[Problem]: Please repeat the records word for word and skip the pictures.

>>

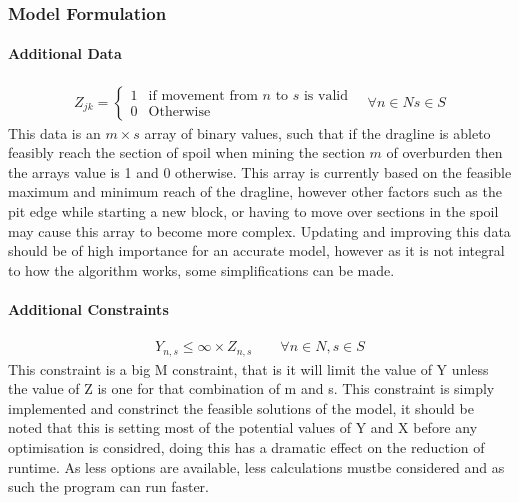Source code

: \subsubsection{Model Formulation}
\paragraph*{Additional Data}

\begin{align}
\label{MIP:Data Valid}
Z_{jk}  = \begin{cases} 1& \text{if movement from $n$ to $s$ is valid}\\
0 & \text{Otherwise}   \end{cases} 
\quad \forall n \in N s\in S
\end{align}
This data is an $m\times s$ array of binary values, such that if the dragline is ableto feasibly reach the section of spoil when mining the section $m$ of overburden then the arrays value is 1 and 0 otherwise. This array is currently based on the feasible  maximum and minimum reach of the dragline, however other factors such as the pit edge while starting a new block, or having to move over sections in the spoil may cause this array to become more complex. Updating and improving this data should be of high importance for an accurate model, however as it is not integral to how the algorithm works, some simplifications can be made.
\paragraph*{Additional Constraints}
\begin{align}
\label{MIP:Valid}
Y_{n,s}\leq \infty\times Z_{n,s} \qquad \forall n \in N , s\in S
\end{align}
This constraint is a big M constraint, that is it will limit the value of Y unless the value of Z is one for that combination of m and s. This constraint is simply implemented and constrinct the feasible solutions of the model, it should be noted that this is setting most of the potential values of Y and X before any optimisation is considred, doing this has a dramatic effect on the reduction of runtime. As less options are available, less calculations mustbe considered and as such the program can run faster.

<<

[Task result]:
Source code

: \subsubsection{Model Formulation}
\paragraph*{Additional Data}

\begin{align}
\label{MIP:Data Valid}
Z_{jk}  = \begin{cases} 1& \text{if movement from $n$ to $s$ is valid}\\
0 & \text{Otherwise}   \end{cases} 
\quad \forall n \in N s\in S
\end{align}
This data is an $m\times s$ array of binary values, such that if the dragline is ableto feasibly reach the section of spoil when mining the section $m$ of overburden then the arrays value is 1 and 0 otherwise. This array is currently based on the feasible  maximum and minimum reach of the dragline, however other factors such as the pit edge while starting a new block, or having to move over sections in the spoil may cause this array to become more complex. Updating and improving this data should be of high importance for an accurate model, however as it is not integral to how the algorithm works, some simplifications can be made.
\paragraph*{Additional Constraints}
\begin{align}
\label{MIP:Valid}
Y_{n,s}\leq \infty\times Z_{n,s} \qquad \forall n \in N , s\in S
\end{align}
This constraint is a big M constraint, that is it will limit the value of Y unless the value of Z is one for that combination of m and s. This constraint is simply implemented and constrinct the feasible solutions of the model, it should be noted that this is setting most of the potential values of Y and X before any optimisation is considred, doing this has a dramatic effect on the reduction of runtime. As less options are available, less calculations mustbe considered and as such the program can run faster.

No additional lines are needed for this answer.